# [Task brief]
Locate each line in the records containing "command". Copy it.

# [Task inputs]
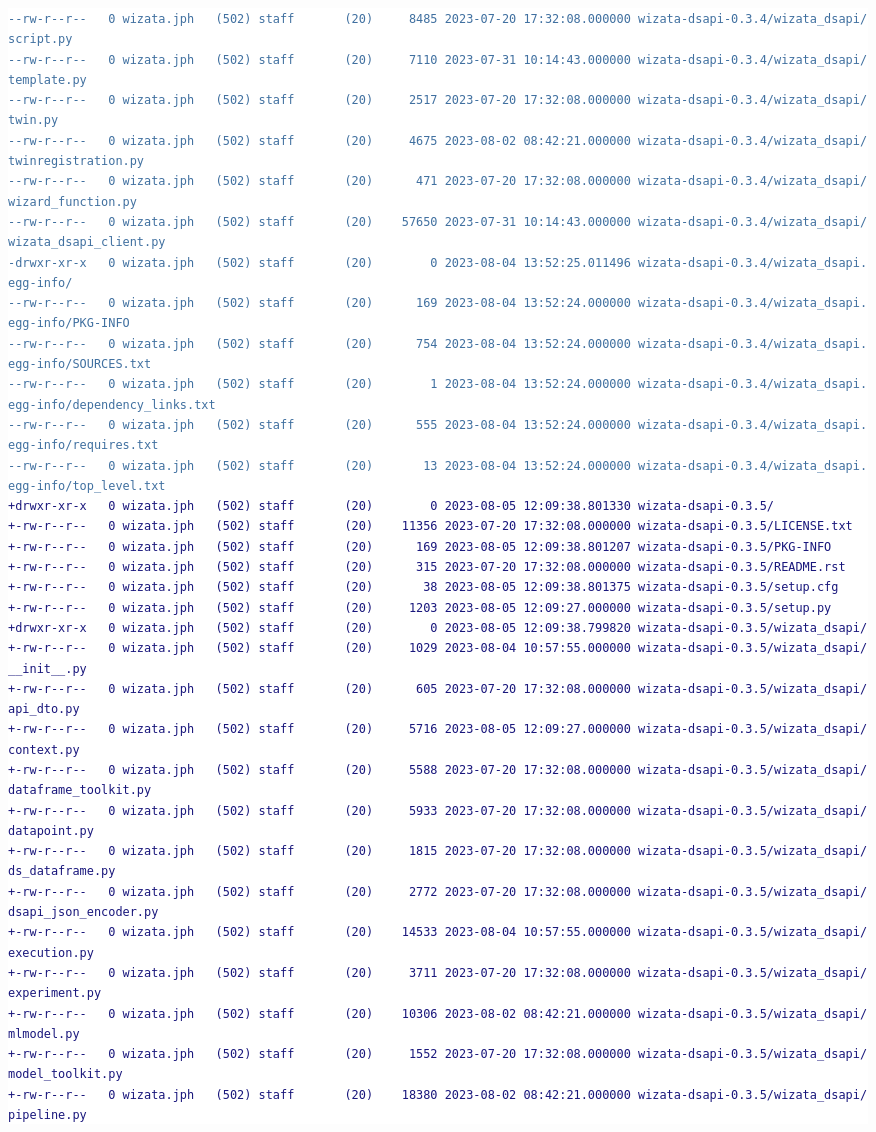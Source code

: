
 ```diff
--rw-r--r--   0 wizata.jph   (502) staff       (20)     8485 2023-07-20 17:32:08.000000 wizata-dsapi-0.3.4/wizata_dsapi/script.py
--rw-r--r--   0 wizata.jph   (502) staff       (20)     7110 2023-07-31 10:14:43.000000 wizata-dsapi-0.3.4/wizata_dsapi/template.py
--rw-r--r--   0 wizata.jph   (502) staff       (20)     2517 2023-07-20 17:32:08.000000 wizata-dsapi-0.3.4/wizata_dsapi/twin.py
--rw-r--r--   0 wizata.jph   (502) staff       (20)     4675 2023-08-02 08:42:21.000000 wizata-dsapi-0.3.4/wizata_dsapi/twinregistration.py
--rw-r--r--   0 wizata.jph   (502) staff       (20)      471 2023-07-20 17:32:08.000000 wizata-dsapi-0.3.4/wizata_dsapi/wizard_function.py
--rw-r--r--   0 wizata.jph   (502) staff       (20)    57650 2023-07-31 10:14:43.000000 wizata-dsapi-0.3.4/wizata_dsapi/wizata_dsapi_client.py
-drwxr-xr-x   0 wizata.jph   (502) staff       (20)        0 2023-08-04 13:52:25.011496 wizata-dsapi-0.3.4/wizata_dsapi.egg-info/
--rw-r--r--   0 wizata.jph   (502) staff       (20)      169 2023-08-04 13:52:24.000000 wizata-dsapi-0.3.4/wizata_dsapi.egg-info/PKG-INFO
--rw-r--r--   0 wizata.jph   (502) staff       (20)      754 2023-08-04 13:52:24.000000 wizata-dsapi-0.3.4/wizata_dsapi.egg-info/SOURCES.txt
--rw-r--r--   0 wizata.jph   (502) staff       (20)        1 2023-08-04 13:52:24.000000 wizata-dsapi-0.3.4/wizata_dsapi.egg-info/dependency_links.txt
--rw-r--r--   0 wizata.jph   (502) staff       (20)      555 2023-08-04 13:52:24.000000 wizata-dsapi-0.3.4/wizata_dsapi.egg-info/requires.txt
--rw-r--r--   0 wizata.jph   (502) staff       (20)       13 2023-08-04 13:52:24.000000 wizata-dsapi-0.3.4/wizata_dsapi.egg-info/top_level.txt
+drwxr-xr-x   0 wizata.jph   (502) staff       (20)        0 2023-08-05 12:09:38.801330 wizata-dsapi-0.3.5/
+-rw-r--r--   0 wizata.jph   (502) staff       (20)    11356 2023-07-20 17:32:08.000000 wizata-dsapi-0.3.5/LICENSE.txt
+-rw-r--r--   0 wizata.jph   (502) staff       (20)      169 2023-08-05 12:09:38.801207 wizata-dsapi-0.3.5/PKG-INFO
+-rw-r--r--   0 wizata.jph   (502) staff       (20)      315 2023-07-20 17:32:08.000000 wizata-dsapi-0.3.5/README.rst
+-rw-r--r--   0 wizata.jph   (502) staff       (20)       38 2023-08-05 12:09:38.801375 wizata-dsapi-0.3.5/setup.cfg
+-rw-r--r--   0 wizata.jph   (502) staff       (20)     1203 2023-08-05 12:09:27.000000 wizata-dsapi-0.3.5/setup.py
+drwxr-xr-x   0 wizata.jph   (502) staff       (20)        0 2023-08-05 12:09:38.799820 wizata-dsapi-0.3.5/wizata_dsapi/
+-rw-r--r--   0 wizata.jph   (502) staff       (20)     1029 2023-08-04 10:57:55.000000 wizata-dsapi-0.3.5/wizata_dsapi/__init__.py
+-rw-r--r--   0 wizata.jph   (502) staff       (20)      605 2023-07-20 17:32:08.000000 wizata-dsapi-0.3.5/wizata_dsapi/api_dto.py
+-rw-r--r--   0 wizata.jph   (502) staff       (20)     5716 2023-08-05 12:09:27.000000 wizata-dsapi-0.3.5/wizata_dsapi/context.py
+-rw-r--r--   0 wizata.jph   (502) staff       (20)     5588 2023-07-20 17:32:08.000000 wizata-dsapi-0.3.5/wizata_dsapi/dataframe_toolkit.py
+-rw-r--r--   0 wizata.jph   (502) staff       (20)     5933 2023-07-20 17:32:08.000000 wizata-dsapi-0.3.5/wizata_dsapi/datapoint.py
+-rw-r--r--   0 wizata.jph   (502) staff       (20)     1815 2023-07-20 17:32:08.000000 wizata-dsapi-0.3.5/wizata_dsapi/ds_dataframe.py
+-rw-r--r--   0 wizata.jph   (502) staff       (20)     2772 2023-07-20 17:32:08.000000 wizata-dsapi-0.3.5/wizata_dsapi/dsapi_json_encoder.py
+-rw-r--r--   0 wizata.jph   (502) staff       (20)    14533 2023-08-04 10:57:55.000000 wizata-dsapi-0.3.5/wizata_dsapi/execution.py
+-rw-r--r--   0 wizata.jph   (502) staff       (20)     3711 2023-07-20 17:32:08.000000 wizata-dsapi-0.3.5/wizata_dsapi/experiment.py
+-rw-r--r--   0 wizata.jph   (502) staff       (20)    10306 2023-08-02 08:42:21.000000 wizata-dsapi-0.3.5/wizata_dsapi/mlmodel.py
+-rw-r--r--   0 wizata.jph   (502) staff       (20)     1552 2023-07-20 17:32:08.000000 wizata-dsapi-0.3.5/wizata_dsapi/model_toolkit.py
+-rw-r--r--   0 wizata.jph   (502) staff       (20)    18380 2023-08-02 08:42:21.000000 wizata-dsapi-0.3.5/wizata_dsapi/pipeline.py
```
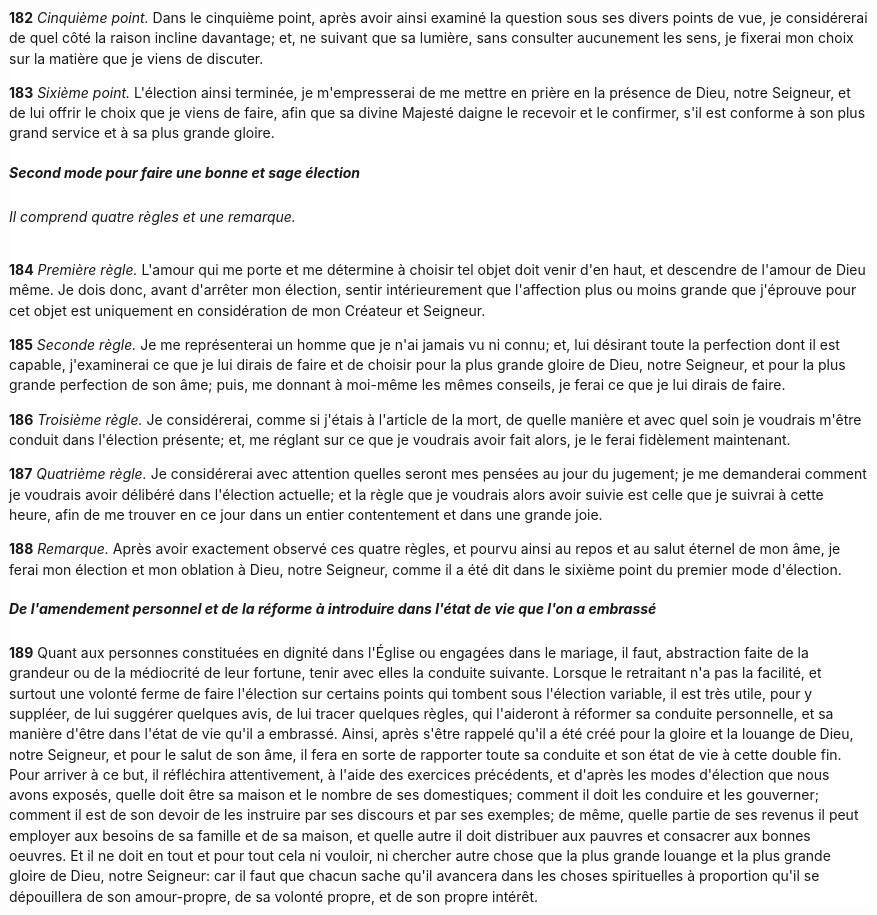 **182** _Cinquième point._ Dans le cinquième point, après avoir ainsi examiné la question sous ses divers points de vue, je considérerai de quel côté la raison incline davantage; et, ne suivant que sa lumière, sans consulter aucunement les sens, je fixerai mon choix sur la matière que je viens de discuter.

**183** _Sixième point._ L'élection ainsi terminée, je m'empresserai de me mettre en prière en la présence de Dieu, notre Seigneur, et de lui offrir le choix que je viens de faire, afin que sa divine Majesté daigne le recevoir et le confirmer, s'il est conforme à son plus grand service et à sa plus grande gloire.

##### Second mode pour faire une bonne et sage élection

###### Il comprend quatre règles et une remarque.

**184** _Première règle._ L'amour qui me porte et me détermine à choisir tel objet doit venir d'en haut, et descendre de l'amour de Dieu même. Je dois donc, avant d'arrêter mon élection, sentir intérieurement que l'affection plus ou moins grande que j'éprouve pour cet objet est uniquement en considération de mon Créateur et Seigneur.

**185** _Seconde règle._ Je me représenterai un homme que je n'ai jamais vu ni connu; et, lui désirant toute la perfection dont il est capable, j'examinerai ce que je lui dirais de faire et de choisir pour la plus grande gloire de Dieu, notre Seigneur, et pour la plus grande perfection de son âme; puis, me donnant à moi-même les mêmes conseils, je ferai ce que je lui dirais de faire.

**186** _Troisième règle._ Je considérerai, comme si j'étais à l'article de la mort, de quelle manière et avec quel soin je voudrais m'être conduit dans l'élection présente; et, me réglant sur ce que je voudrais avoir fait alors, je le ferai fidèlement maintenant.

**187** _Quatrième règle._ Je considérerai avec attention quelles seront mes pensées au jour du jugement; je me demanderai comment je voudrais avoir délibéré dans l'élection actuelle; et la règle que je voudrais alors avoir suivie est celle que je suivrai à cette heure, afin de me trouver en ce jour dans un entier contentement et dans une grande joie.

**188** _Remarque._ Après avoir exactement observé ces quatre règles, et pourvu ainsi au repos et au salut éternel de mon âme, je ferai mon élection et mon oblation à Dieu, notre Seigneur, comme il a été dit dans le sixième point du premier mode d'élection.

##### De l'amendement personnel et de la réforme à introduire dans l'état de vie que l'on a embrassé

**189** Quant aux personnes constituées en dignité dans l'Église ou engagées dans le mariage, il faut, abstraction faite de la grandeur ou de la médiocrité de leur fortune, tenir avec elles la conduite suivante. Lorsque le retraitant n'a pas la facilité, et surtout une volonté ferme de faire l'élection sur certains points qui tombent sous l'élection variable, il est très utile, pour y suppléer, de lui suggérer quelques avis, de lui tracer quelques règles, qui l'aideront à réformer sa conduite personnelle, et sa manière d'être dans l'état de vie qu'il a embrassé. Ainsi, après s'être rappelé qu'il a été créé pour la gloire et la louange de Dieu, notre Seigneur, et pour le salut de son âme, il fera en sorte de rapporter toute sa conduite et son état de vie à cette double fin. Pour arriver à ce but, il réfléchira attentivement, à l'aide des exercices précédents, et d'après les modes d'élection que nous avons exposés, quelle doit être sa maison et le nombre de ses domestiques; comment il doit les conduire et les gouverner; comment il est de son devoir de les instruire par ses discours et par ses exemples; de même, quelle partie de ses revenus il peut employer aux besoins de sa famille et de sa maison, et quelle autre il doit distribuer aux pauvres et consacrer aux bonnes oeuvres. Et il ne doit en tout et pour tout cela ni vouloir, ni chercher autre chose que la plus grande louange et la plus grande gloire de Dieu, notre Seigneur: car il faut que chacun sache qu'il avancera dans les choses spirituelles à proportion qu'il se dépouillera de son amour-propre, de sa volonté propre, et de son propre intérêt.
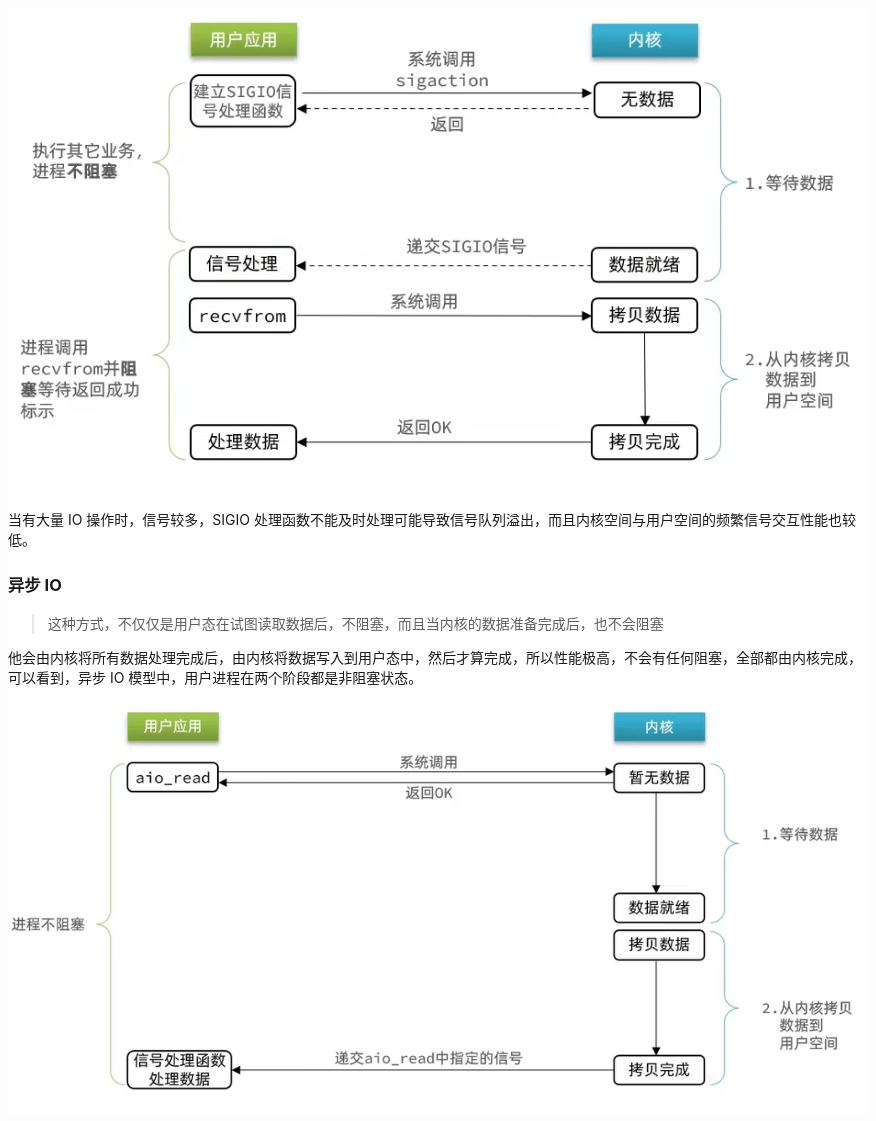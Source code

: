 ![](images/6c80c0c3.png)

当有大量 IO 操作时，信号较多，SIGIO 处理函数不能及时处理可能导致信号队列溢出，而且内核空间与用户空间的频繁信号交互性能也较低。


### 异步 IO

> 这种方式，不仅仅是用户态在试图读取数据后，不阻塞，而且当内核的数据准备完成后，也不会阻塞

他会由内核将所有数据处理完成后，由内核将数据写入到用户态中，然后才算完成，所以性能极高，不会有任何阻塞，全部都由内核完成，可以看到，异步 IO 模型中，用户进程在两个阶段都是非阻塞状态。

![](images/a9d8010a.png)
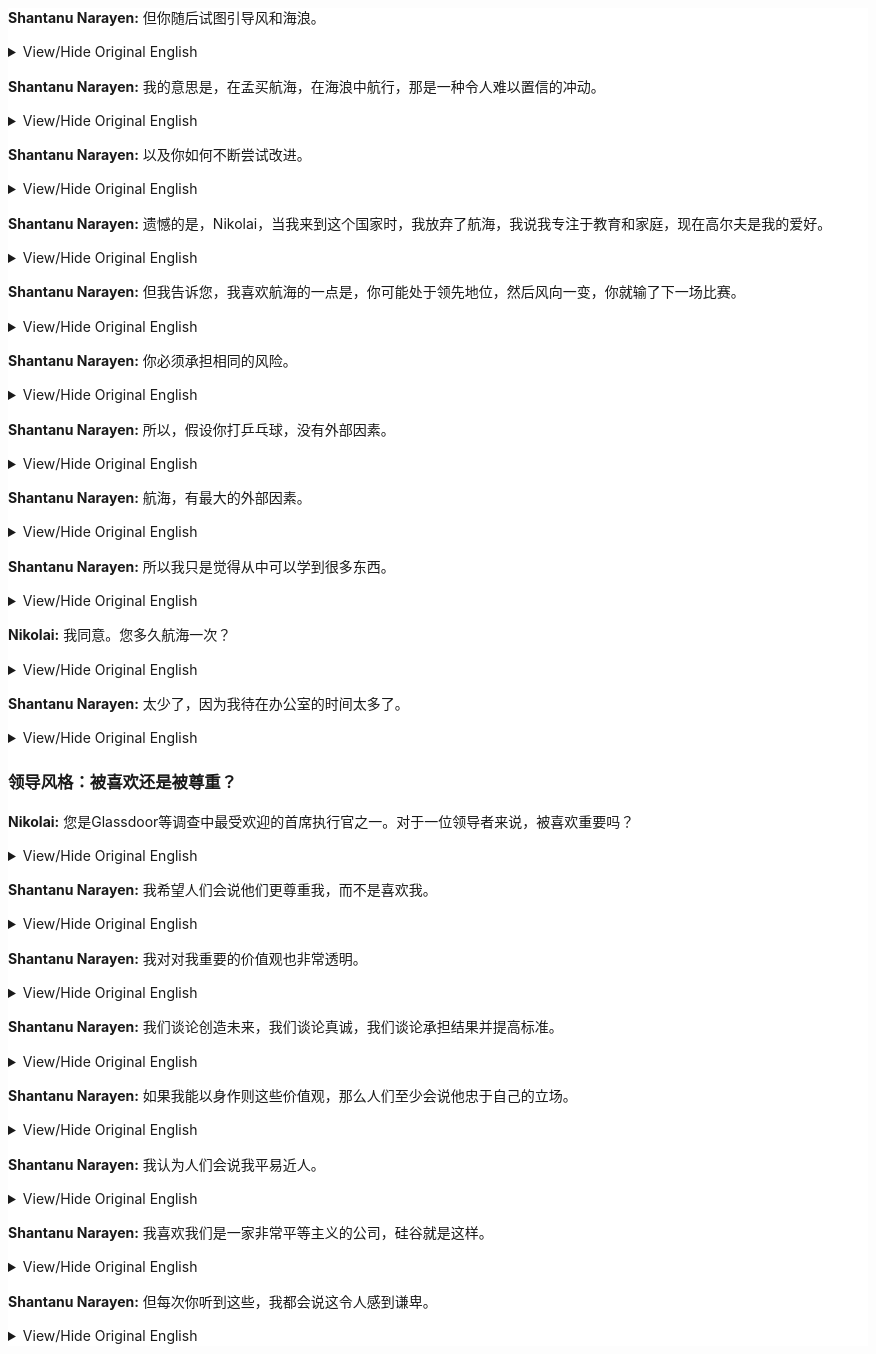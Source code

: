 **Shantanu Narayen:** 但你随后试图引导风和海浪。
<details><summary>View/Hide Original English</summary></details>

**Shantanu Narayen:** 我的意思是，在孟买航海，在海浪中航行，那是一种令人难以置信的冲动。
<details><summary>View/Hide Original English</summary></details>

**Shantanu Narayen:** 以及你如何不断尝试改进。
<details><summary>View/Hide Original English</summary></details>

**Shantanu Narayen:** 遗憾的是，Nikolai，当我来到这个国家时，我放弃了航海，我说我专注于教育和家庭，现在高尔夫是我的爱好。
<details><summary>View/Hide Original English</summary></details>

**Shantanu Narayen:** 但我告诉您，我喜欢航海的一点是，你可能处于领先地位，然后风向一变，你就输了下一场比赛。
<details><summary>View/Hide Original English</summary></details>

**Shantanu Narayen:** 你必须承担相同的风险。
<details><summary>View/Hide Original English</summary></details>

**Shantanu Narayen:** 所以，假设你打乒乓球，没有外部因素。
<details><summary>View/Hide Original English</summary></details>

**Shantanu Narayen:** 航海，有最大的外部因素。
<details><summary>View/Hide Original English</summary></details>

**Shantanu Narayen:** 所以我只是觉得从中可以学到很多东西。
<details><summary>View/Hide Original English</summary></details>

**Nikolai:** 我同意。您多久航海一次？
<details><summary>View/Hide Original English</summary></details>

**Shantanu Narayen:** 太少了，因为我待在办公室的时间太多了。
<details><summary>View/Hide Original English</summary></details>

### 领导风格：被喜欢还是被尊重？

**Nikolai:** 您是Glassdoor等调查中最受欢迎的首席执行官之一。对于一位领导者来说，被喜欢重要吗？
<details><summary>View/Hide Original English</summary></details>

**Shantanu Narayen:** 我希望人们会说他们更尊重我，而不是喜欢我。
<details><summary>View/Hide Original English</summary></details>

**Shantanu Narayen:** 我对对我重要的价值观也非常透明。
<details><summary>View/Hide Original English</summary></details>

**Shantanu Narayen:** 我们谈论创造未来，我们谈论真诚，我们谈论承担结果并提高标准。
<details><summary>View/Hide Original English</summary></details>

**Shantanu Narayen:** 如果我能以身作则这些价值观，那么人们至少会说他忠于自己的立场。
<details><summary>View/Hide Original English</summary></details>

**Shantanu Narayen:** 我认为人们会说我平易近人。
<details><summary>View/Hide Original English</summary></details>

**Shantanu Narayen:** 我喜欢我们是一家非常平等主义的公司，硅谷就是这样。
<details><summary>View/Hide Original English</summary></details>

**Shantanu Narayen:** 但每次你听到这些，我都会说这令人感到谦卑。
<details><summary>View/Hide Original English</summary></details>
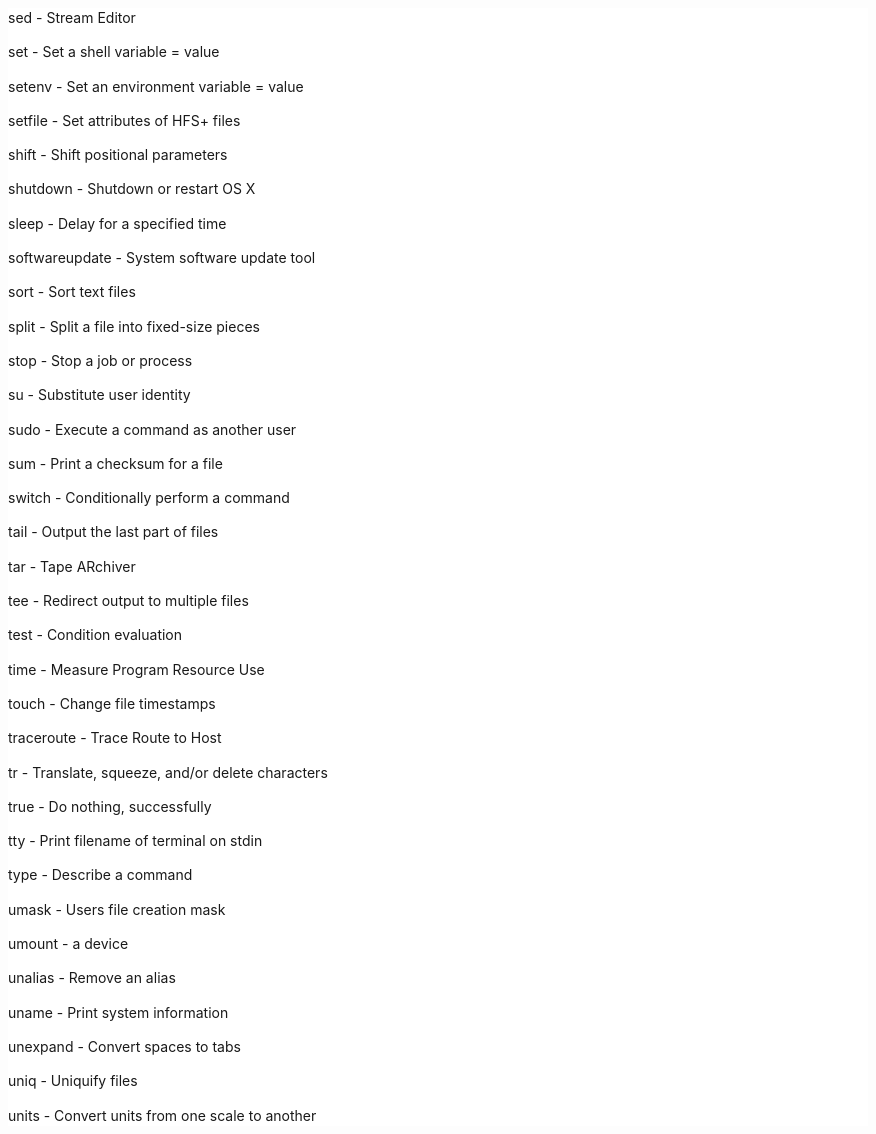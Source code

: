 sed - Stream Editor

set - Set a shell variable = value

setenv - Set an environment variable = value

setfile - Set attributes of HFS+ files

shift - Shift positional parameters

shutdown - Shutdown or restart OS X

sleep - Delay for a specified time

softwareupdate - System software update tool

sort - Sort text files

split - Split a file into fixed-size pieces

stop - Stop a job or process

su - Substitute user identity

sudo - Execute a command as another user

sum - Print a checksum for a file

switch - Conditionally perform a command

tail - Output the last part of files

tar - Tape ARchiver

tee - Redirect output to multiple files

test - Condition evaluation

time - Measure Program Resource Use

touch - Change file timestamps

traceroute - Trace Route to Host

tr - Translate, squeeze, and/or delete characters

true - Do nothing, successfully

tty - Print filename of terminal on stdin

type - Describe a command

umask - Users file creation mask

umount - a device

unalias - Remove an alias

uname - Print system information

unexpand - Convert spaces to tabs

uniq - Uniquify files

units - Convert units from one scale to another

# [The completed task]
sudo - Execute a command as another user
switch - Conditionally perform a command
type - Describe a command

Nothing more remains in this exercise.